━━━━━ Exercise inputs
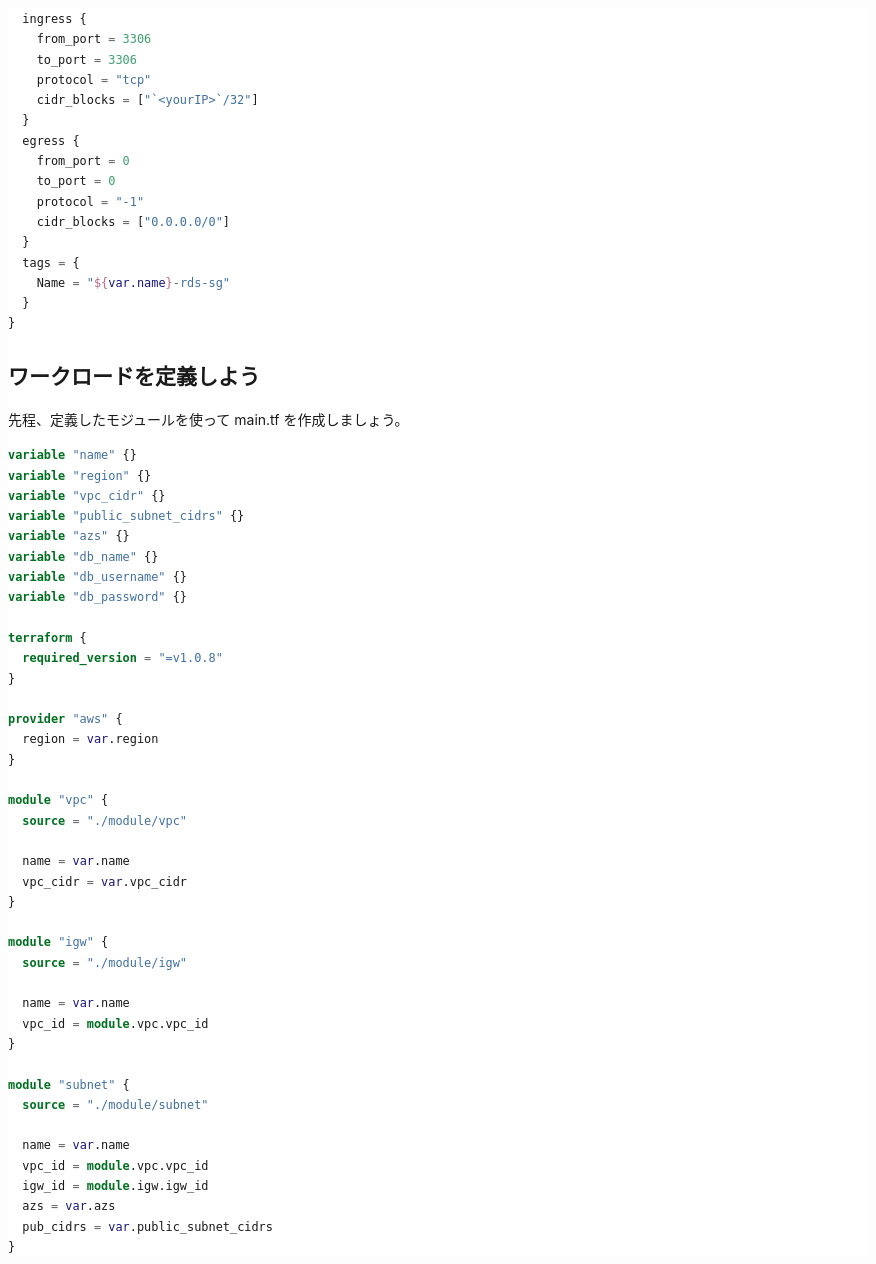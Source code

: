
 ```json:main.tf
  ingress {
    from_port = 3306
    to_port = 3306
    protocol = "tcp"
    cidr_blocks = ["`<yourIP>`/32"]
  }
  egress {
    from_port = 0
    to_port = 0
    protocol = "-1"
    cidr_blocks = ["0.0.0.0/0"]
  }
  tags = {
    Name = "${var.name}-rds-sg"
  }
}
```

## ワークロードを定義しよう

先程、定義したモジュールを使って main.tf を作成しましょう。

```json:main.tf
variable "name" {}
variable "region" {}
variable "vpc_cidr" {}
variable "public_subnet_cidrs" {}
variable "azs" {}
variable "db_name" {}
variable "db_username" {}
variable "db_password" {}

terraform {
  required_version = "=v1.0.8"
}

provider "aws" {
  region = var.region
}

module "vpc" {
  source = "./module/vpc"

  name = var.name
  vpc_cidr = var.vpc_cidr
}

module "igw" {
  source = "./module/igw"

  name = var.name
  vpc_id = module.vpc.vpc_id
}

module "subnet" {
  source = "./module/subnet"

  name = var.name
  vpc_id = module.vpc.vpc_id
  igw_id = module.igw.igw_id
  azs = var.azs
  pub_cidrs = var.public_subnet_cidrs
}
```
━━━━━━━━━━
Copy out the entries verbatim, but skip every picture.

Source code

:
 ```json:main.tf
  ingress {
    from_port = 3306
    to_port = 3306
    protocol = "tcp"
    cidr_blocks = ["`<yourIP>`/32"]
  }
  egress {
    from_port = 0
    to_port = 0
    protocol = "-1"
    cidr_blocks = ["0.0.0.0/0"]
  }
  tags = {
    Name = "${var.name}-rds-sg"
  }
}
```

## ワークロードを定義しよう

先程、定義したモジュールを使って main.tf を作成しましょう。

```json:main.tf
variable "name" {}
variable "region" {}
variable "vpc_cidr" {}
variable "public_subnet_cidrs" {}
variable "azs" {}
variable "db_name" {}
variable "db_username" {}
variable "db_password" {}

terraform {
  required_version = "=v1.0.8"
}

provider "aws" {
  region = var.region
}

module "vpc" {
  source = "./module/vpc"

  name = var.name
  vpc_cidr = var.vpc_cidr
}

module "igw" {
  source = "./module/igw"

  name = var.name
  vpc_id = module.vpc.vpc_id
}

module "subnet" {
  source = "./module/subnet"

  name = var.name
  vpc_id = module.vpc.vpc_id
  igw_id = module.igw.igw_id
  azs = var.azs
  pub_cidrs = var.public_subnet_cidrs
}
```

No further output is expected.